Make Way! Come, Holy Spirit!
Along with Advent songs of hope and lighting candles in the dark, I found another encouraging connection to this time while sharing with our Tuesday Bible Study this week. We were talking about how we have entered the “Year C” of the Lectionary cycle, and that means that from now until Christ the King Sunday (Nov 2022), we will mostly be reading from the Gospel of Luke in Sunday worship services.
And one theme the book of Luke intends to lift up is the work of the Holy Spirit.
You’ll notice the activity of the Spirit through speaking to, and blessing, Zechariah, Elizabeth, Joseph, Mary, John the Baptist, and others! It will be an Advent theme.
Make Way! Come, Holy Spirit!
And as much as we might be used to celebrating great faith in the life of people in the church, or in the Bible, the way Luke tells it: these are ordinary people. Sure, they are devout, and they are listening to God. And they know the covenant and they have high hopes (at least, their hopes are re-ignited in this spiritual, transcending moment). But they are folks following God — saints and sinners at the same time. And the light of God’s love, in Luke, is shining in dusty, forgotten places. And it’s shining in dusty, forgotten people too.
Where we least expect it.
Luke’s gospel is a spirit-centered gospel. Remember, he also writes the book of Acts?
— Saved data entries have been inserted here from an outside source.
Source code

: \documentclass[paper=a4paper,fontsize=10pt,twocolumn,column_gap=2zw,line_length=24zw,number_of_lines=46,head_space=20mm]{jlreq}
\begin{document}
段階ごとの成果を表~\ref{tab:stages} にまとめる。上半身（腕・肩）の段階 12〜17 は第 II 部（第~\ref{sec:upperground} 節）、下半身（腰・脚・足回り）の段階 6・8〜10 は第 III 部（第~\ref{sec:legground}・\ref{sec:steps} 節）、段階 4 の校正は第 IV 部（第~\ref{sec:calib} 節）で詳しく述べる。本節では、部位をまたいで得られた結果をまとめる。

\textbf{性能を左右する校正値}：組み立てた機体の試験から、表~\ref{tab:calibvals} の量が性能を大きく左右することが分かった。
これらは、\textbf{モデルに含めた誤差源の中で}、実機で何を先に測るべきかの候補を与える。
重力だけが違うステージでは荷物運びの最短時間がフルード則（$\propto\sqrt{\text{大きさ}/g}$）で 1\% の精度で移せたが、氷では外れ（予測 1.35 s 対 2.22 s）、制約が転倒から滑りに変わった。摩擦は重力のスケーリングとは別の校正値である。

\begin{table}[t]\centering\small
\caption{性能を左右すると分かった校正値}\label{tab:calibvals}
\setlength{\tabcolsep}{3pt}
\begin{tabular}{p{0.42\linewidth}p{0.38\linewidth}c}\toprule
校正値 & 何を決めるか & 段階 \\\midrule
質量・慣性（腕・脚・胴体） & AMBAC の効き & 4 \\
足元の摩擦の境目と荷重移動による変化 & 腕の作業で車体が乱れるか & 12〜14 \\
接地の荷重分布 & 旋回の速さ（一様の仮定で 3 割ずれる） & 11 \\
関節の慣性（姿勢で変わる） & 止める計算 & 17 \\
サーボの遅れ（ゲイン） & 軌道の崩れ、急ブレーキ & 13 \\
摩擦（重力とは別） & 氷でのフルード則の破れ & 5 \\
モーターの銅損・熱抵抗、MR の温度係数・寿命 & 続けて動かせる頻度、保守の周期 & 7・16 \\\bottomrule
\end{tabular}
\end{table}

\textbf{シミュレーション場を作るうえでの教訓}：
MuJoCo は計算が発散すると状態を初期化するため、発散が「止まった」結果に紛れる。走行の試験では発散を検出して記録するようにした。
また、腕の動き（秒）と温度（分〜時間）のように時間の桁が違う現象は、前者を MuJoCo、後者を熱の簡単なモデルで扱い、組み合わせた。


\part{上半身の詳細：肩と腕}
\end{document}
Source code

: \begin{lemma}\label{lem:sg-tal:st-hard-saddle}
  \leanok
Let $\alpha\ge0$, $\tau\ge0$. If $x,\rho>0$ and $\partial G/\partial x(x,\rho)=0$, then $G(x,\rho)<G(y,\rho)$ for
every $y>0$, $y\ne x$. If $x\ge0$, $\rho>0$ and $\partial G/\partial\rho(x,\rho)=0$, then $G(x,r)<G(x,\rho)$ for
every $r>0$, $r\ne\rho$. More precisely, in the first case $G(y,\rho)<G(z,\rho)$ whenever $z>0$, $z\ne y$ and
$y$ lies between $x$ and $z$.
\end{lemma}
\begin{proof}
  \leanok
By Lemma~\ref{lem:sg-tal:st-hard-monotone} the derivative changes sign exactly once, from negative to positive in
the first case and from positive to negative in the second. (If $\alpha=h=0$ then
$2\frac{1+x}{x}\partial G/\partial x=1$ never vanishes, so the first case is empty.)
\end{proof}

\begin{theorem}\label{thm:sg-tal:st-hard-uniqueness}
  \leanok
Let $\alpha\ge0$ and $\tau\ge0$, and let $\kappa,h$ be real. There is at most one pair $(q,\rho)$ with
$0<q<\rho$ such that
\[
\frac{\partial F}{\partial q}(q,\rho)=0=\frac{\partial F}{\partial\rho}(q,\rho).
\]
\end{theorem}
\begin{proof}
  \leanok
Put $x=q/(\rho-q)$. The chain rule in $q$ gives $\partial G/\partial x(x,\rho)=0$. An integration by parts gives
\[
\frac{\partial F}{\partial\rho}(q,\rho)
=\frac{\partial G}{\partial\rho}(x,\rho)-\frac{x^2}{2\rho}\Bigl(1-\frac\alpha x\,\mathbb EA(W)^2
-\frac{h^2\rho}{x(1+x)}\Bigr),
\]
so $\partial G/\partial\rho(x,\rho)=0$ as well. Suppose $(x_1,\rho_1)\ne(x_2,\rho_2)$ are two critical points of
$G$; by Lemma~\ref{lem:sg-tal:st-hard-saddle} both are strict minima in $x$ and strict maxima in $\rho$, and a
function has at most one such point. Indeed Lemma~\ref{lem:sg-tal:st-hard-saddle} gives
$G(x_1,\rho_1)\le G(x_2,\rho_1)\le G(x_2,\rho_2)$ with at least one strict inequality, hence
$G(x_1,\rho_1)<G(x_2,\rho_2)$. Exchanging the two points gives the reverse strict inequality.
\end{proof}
That’s the story of the disciples gathered and (in Acts chapter 2) what seems to be tongues of fire comes down and rests on each of them. Those disciples, too, were ordinary people.
So Luke is telling a story of salvation and it is a generous out-pouring of God’s love. That is what God’s Spirit does—finds us, blesses us, beyond our measuring. In Advent we pray, “Stir up our hearts, O God, to prepare a pathway for your Christ.” And guess what? The Holy Spirit has the stir stick.
Advent prayers are like Pentecost prayers and they’re all Christian prayers! This whole, faithful walk is an embodied prayer that God’s Spirit would speak and move among us.
And Luke’s gospel tells it clear. So let’s listen.
Like the shepherds in fields—keeping watch over their flocks by night—,God give us ears to hear! And God bless your advent.